The acquisition will also support a high level of future organic earnings growth supported by an existing contracted pipeline in excess of 150,000 lots held by OptiComm, as well as more than 70,500 active premises.
Importantly, this buy is set to make Uniti a larger, more profitable and diversified business, with a market cap expected to be eligible for inclusion in the S&P/ASX 200 index.
“OptiComm is highly complementary to Uniti’s existing fibre infrastructure business, providing an embedded pipeline of funded organic growth, increased fibre network build capability and a successful, skilled workforce to enhance our proposition to existing and prospective customers,” Uniti Managing Director and CEO Michael Simmons said.

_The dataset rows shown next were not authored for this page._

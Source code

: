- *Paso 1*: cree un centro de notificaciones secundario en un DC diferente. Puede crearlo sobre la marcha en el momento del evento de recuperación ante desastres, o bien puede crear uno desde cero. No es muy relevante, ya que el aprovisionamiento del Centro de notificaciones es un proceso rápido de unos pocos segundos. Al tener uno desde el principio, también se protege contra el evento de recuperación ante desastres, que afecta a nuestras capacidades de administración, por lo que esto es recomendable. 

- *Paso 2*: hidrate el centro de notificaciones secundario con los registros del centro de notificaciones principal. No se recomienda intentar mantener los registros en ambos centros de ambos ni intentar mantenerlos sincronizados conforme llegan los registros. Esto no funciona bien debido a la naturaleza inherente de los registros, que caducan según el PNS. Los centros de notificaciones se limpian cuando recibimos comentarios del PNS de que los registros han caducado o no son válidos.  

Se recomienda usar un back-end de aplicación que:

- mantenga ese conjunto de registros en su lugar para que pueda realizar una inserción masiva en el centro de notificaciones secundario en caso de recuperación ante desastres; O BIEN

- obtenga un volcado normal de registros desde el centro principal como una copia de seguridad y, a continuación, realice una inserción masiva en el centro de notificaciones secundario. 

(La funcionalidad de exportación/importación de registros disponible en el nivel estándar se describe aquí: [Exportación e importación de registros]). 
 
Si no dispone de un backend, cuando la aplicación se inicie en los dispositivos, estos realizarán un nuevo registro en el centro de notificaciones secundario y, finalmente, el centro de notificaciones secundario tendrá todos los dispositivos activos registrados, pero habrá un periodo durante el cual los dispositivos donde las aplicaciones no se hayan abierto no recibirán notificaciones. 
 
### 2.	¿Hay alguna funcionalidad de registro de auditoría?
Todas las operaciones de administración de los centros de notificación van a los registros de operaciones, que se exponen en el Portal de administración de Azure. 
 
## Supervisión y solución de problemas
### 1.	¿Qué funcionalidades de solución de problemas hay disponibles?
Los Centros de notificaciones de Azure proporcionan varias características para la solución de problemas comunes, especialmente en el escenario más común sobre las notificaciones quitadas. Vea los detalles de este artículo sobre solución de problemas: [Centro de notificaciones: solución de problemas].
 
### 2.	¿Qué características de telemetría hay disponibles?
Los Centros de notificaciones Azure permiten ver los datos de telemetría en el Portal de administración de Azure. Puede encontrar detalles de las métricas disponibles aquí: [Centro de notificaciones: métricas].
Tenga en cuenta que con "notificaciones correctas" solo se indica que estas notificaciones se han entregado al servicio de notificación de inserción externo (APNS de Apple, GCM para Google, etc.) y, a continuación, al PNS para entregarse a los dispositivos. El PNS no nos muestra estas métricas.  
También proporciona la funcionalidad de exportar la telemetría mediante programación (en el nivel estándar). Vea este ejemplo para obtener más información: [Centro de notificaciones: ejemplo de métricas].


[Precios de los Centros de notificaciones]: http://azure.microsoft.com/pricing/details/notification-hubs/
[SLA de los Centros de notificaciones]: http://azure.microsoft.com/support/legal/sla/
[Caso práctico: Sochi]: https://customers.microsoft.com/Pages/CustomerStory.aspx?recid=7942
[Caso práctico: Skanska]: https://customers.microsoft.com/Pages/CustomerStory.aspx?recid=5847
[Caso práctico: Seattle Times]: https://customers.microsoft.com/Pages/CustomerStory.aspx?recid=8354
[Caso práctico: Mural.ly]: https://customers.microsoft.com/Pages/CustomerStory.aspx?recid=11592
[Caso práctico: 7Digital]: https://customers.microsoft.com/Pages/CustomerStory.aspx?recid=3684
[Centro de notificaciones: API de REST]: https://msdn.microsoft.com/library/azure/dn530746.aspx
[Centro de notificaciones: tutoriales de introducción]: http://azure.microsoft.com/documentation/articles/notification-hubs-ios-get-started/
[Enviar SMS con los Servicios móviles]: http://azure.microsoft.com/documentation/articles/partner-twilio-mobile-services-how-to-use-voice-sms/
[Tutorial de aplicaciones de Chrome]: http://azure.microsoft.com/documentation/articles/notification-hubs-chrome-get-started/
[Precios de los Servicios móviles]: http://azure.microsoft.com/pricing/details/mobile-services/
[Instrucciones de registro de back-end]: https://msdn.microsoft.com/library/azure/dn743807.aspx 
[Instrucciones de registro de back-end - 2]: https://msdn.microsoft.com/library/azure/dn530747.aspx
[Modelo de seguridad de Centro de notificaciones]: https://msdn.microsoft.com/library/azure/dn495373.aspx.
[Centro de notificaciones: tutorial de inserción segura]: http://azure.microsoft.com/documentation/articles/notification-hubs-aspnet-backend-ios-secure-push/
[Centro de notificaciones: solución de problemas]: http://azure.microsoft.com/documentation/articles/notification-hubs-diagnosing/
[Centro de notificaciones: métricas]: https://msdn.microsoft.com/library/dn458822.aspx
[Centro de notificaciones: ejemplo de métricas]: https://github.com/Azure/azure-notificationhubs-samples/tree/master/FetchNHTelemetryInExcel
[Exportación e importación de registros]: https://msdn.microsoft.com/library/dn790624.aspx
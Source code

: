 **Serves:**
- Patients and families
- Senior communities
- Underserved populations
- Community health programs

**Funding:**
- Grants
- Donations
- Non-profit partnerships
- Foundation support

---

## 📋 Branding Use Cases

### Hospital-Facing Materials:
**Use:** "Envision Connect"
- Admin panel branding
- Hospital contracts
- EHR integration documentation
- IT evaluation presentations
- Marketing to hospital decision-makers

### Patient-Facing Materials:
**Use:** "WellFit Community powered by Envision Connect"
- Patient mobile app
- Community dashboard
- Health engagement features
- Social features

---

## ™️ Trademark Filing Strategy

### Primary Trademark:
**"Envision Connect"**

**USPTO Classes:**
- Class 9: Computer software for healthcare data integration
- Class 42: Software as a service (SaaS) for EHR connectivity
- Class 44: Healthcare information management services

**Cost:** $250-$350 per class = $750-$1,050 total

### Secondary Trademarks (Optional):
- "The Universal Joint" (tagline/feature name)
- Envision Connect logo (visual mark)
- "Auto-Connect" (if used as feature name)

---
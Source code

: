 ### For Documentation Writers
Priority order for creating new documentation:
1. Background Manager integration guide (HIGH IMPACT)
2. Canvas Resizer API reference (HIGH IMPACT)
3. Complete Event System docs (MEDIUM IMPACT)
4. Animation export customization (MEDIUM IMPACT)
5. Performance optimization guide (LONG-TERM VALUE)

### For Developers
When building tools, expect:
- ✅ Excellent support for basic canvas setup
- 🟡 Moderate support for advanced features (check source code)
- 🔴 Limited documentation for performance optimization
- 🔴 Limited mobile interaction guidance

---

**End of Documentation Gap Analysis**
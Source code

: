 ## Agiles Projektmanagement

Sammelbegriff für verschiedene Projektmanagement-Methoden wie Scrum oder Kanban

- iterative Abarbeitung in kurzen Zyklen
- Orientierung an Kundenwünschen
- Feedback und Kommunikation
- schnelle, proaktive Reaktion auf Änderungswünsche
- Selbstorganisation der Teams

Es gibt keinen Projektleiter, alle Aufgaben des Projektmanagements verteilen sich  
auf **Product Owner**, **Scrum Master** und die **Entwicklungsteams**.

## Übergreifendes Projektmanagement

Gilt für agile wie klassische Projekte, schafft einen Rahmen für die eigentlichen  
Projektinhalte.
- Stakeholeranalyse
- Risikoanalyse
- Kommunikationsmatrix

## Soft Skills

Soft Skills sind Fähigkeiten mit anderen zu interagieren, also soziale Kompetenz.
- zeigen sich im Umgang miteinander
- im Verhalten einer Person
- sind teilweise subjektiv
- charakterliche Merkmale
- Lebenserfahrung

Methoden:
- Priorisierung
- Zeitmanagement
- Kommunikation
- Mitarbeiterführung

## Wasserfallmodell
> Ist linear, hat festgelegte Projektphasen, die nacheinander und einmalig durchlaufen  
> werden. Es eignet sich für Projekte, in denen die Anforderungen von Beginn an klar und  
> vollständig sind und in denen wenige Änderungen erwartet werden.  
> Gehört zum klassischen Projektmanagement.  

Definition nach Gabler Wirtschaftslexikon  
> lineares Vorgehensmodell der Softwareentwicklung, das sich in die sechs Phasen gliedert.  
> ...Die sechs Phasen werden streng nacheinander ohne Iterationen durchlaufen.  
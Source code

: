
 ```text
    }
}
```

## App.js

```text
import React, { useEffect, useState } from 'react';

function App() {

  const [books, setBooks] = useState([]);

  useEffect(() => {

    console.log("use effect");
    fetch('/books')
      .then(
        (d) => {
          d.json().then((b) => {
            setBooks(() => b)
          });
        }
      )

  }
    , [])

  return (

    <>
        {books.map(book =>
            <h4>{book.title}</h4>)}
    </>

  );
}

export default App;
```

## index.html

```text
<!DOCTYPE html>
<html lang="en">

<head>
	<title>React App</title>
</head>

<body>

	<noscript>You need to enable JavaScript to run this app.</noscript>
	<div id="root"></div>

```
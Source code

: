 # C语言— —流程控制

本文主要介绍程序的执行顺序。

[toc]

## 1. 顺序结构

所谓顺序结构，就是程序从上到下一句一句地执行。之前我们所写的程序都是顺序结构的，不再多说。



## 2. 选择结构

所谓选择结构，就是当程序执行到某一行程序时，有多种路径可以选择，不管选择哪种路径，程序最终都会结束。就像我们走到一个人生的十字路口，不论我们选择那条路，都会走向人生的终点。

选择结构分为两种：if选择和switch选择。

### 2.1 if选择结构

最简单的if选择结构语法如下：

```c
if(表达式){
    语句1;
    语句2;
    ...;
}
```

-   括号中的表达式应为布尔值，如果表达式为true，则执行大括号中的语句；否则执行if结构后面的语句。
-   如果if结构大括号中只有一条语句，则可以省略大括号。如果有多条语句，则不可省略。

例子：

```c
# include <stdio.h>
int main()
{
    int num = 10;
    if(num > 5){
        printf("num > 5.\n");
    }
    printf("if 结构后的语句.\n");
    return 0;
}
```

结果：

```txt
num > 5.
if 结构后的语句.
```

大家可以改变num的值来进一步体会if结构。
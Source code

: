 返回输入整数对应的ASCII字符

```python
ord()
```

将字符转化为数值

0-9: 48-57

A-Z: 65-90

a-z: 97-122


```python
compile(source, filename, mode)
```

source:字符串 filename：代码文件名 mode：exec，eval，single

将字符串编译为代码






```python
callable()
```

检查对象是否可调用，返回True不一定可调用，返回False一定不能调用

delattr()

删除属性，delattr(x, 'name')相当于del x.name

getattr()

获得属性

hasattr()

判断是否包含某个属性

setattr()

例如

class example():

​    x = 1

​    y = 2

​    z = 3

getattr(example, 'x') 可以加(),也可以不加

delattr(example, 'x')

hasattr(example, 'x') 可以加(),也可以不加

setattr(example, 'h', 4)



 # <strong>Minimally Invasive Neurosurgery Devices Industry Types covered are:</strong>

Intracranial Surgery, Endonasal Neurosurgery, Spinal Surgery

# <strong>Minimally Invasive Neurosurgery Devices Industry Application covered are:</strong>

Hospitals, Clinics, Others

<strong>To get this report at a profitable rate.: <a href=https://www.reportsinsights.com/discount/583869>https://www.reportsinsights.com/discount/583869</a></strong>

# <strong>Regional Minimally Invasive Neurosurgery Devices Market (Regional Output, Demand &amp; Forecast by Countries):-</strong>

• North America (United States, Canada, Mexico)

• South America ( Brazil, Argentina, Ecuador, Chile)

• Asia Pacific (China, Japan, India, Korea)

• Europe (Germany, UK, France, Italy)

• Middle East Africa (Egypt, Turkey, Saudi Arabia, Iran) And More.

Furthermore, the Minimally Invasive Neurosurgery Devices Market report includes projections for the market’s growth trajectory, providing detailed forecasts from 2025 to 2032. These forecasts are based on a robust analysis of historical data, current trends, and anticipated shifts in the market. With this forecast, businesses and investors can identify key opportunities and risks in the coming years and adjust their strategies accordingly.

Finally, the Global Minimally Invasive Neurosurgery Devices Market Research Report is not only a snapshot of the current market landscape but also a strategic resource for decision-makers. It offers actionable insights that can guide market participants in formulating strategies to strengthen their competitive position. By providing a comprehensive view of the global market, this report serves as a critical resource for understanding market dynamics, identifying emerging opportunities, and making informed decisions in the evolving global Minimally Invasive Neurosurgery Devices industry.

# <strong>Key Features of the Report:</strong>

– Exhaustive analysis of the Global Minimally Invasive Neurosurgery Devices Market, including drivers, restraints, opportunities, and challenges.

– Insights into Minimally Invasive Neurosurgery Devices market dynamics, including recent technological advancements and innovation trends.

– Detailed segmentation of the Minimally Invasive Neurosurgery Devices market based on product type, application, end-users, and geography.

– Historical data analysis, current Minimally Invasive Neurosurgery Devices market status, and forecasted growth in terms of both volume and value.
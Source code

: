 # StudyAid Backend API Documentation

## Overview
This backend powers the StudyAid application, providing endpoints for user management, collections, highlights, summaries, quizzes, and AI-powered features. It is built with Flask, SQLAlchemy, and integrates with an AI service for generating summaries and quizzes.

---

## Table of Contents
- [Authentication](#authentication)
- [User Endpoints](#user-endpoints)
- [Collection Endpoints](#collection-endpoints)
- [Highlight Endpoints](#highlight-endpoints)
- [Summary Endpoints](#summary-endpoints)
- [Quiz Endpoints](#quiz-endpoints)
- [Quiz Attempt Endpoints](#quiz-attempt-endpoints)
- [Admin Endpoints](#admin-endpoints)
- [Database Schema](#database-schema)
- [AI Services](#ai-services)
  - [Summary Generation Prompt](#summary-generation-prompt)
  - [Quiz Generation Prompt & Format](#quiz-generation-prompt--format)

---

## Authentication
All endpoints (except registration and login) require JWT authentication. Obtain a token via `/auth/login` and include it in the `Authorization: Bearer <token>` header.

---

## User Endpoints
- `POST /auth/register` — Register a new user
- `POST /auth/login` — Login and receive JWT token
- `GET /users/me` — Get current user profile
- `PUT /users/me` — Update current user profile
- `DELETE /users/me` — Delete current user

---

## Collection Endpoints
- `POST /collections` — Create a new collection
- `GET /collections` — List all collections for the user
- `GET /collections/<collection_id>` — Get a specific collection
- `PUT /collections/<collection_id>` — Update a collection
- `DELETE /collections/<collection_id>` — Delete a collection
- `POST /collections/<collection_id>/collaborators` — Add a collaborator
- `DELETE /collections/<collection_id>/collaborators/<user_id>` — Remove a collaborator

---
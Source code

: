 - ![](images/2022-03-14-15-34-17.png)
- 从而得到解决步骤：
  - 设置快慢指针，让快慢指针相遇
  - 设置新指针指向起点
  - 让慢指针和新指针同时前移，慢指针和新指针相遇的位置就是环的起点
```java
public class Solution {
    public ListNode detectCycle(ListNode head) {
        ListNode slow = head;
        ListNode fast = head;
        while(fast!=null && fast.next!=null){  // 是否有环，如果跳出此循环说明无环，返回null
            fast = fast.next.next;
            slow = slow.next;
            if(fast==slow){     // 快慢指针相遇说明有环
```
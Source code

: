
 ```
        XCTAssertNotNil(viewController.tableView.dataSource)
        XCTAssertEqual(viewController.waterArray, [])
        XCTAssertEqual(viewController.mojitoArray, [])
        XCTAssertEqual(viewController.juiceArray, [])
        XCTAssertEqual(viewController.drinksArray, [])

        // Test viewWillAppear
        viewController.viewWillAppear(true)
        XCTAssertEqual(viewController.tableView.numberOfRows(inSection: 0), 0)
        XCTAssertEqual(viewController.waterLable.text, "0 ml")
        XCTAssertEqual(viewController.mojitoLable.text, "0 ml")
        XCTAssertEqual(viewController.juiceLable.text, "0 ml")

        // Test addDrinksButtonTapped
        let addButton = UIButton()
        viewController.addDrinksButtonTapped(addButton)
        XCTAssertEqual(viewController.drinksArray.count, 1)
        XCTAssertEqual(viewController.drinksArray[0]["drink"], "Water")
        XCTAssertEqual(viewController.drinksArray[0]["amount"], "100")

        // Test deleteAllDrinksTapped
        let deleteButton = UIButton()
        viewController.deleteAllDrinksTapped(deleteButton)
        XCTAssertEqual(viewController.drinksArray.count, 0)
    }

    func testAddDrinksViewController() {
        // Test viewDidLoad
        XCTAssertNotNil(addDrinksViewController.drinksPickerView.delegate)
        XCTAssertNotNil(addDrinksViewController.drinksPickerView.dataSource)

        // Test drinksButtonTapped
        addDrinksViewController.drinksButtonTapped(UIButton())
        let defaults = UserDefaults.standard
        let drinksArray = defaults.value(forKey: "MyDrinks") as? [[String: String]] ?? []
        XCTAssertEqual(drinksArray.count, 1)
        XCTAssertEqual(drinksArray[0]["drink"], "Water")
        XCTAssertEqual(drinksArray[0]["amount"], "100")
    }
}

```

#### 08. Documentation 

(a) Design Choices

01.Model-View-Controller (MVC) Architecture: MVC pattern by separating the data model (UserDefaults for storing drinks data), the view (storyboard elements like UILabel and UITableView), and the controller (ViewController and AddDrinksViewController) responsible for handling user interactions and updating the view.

FY20 earnings guidance upgrade
The company’s previous earnings guidance for the second half of FY20 was an earnings before interest, tax, depreciation and amortisation (EBITDA) of between $17.5 and $18.5 million (or $35 to $37 million on an annualised basis) and an annualised exit run-rate EBITDA of between $38 and $40 million.
However, due to the company not making any acquisitions and focusing on organic profit growth, the revised EBITDA for the second half of FY20 may be in the range of $18.5 and $19.5 million ($37 and $39 million on an annualised basis) and an annualised run-rate EBITDA of between $40.5 and $41.5 million as of this month.
The $41 million represents a 24 per cent increase over this year, compared to the December 2019 annualised exit run-rate EBITDA guidance of $33 million.
“Our earnings growth in H2 FY20 and increased guidance without an acquisition being completed in H2 is evidence of our ability to integrate acquisitions to achieve efficiencies and growth,” Michael added.
Shortly after today’s announcement, Uniti Group went into a trading halt and shares last traded for $1.54 each at 11:15 AEST.
OptiComm’s shares are up 4.58 per cent and trading for $5.25 each at 12:06 pm AEST.